The Portuguese economy would have to grow, on average, between 3.1% and 3.8% to join the top half of the richest countries in the European Union, concludes a study by the Faculty of Economics of the University of Porto. Reaching that pace requires structural reforms that boost GDP, the authors argue. Without a change in policies, Portugal will sink even further in the table, falling to 25th position, according to a report by ECO.
The study by the Office of Economic, Business and Public Policy Studies (G3E2P), at the Faculty of Economics of the University of Porto (FEP), argues that the simple growth average of European Union (EU) countries be adopted – or, if superior, the median – “as a new strategic base reference to overcome, constituting a primordial structural reform”.

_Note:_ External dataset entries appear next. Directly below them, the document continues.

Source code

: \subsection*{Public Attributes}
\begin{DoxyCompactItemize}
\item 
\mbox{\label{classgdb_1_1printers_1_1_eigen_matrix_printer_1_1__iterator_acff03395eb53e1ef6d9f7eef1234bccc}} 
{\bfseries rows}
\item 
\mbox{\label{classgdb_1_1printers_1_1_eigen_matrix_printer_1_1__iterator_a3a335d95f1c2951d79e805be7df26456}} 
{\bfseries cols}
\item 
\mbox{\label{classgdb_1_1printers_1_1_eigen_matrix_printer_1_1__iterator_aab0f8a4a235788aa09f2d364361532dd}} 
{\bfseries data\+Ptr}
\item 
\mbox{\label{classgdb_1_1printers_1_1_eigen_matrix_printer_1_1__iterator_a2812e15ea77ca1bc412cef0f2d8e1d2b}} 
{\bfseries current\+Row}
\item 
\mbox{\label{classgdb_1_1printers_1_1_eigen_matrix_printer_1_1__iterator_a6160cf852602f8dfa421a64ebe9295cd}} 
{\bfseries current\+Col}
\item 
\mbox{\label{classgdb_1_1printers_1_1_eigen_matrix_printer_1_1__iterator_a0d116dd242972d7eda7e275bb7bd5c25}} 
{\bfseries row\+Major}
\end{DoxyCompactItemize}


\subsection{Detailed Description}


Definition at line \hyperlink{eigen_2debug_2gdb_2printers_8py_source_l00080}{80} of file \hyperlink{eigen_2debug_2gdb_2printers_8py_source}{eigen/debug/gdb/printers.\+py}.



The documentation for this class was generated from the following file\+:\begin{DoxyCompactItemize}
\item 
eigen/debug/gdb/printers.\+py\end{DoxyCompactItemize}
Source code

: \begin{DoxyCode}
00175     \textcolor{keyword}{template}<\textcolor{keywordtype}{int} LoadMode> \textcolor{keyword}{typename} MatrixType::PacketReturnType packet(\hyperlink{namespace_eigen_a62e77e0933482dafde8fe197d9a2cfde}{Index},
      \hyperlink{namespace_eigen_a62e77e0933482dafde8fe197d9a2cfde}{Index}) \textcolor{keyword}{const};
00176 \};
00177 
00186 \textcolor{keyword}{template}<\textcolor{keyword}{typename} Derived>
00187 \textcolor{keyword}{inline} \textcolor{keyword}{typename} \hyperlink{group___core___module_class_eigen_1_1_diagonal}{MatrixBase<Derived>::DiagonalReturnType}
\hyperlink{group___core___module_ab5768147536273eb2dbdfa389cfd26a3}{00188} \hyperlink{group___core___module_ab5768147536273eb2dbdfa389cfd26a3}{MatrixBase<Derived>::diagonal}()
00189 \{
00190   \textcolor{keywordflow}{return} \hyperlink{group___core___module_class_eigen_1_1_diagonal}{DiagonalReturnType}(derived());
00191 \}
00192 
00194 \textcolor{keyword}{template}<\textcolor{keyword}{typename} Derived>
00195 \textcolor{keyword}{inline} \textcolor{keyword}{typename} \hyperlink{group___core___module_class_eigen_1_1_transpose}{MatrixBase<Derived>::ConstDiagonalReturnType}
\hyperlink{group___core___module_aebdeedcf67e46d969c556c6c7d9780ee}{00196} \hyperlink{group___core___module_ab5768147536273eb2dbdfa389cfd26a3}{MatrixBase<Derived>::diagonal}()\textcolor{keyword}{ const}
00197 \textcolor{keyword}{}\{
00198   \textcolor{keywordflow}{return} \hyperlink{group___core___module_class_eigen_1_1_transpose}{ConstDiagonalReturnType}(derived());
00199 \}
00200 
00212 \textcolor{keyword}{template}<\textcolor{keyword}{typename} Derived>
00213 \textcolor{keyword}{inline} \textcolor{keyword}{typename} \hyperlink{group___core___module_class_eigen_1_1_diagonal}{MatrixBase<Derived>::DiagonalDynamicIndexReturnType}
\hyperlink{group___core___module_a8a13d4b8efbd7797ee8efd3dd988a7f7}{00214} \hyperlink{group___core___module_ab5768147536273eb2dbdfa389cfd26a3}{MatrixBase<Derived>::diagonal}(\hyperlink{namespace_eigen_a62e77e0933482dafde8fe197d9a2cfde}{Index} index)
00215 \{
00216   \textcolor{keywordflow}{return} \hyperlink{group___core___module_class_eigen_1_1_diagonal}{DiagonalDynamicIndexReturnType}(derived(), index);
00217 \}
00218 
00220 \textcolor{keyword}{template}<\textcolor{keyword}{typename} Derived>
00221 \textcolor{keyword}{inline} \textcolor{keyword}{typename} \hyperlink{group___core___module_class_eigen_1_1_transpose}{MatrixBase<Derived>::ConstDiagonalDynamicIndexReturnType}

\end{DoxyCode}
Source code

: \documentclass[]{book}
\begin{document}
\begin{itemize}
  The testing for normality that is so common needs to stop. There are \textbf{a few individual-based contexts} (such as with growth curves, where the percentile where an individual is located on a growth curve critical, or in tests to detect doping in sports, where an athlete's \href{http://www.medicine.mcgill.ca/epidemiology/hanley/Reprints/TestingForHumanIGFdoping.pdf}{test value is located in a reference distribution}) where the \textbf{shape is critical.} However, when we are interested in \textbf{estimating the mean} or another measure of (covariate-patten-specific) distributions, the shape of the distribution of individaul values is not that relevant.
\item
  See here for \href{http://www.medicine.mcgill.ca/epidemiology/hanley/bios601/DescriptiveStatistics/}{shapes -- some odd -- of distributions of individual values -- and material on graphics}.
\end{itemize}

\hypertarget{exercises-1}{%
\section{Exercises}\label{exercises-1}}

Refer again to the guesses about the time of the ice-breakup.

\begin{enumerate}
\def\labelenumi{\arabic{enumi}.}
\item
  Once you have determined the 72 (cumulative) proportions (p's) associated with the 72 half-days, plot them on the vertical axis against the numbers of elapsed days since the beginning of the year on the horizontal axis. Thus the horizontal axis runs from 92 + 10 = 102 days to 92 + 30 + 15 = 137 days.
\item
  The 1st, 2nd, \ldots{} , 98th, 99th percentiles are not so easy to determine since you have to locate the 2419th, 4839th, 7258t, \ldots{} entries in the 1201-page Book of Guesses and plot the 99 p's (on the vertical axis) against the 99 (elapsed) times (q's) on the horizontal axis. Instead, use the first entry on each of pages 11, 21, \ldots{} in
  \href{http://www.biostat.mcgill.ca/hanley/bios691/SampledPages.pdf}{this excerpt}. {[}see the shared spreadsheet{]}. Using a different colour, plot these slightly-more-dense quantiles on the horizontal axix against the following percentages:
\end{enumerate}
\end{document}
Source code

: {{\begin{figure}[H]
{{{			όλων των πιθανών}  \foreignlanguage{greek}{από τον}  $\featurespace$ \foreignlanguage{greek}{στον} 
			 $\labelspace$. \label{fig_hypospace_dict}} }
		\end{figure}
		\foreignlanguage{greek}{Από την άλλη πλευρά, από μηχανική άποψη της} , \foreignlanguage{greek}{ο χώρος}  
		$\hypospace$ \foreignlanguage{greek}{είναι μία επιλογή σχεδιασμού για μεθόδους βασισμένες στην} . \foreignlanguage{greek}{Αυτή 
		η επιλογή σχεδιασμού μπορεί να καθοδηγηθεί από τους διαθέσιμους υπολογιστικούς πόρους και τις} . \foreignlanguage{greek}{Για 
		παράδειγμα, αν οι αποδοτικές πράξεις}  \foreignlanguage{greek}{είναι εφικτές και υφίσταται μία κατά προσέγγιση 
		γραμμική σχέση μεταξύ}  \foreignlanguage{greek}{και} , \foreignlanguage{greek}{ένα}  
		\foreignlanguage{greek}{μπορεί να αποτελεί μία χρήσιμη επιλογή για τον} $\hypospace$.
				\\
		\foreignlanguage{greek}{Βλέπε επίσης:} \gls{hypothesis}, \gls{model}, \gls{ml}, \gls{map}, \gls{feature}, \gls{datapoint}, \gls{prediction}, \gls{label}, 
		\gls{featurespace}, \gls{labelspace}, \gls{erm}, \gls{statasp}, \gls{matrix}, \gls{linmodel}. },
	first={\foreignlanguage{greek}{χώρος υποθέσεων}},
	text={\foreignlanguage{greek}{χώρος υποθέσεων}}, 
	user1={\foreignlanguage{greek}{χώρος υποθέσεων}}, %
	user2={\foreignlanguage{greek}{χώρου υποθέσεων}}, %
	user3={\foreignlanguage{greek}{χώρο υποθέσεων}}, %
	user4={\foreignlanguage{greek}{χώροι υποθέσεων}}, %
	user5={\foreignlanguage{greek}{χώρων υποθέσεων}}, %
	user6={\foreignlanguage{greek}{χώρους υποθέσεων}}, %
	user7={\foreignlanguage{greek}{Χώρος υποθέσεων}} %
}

The use of the simple average is justified by the fact that the growth of the bloc of 27, as a whole, largely reflects the high weight of the three largest economies (Germany, France and Italy), “which have long been one of the less dynamic.” This reduces the growth of the EU and even more so of the Euro Zone, the latter often used as a reference by the Bank of Portugal.
Higher standard of living
“To achieve a higher standard of living and population as quickly as possible requires ambition and consistent policies in terms of economic growth, which implies, from the outset, choosing a benchmark with an ambitious and appropriate growth dynamic to compare ourselves to,” defend economists Nuno Torres and Óscar Afonso, authors of the study that is part of the second chapter of the publication Economy and companies: trends, perspectives and proposals. The latter is director of the FEP and participated in the preparation of the PSD’s economic program.
By adopting this benchmark, Portugal would, in the long term, be able to reach not only the bloc’s simple average, but also enter half of the countries with the highest standard of living by 2033, in 13th position. It is currently in 20th place.
Getting there requires an annual economic growth rate of between 1.4 and 1.5 percentage points above the simple average of EU countries over the next decade, using projections for the evolution of potential GDP from the European Commission’s Aging Report 2024. In other words, the economy would have to grow 3.1% per year.